Cypress is a browser-based testing tool created for developer experience. It makes tests easier to write and to maintain by handling much of the asynchronous complexity of browser-based testing for you and offers implicit retries and a time-travel debug command log.
Tests should be written in a BDD-style format as a list of specifications and should be readable by disciplines outside of Software Development Engineers (including Accessibility Specialists, Product Owners and UX Engineers). Cypress uses Mocha, Chai and jQuery under the hood allowing for an outline-style of test writing. It is very possible UX and Accessibility will give outlines for engineers to implement.

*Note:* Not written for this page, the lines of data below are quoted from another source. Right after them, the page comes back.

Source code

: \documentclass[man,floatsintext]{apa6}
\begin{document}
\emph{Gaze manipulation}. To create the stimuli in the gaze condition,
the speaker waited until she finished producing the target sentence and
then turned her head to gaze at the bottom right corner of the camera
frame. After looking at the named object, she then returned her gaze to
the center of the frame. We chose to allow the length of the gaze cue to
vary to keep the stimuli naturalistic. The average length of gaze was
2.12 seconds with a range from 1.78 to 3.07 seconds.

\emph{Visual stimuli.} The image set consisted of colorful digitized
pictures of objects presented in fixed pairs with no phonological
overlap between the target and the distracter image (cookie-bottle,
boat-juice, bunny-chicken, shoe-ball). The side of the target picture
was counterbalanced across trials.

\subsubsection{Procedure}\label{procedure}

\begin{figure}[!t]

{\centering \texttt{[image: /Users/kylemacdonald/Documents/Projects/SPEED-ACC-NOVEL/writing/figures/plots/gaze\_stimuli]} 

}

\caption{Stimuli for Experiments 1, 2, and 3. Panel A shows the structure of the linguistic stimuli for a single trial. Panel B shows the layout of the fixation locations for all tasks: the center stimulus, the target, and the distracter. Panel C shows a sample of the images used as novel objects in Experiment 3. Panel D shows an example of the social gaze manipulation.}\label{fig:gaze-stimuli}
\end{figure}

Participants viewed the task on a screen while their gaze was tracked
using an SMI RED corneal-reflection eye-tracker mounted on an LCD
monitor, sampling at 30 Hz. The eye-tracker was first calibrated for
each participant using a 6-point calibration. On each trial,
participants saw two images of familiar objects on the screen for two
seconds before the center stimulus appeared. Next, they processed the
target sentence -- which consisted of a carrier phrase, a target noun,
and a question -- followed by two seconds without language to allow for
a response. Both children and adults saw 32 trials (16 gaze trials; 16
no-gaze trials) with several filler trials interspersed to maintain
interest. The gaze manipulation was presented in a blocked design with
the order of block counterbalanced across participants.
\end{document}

Note: Cypress puts all tests under the cypress/integration
folder. Unit tests live closer to
the code. This deviation is currently how Cypress works and does encourage a separation of
implementation code and specification code. Cypress can be used to test any website (ex:
workday.com). This separation helps to change the mentality of not testing implementation, but
defining specifications or acceptance criteria of our components from a user's perspective.
For more information on why we chose Cypress, visit Why Cypress?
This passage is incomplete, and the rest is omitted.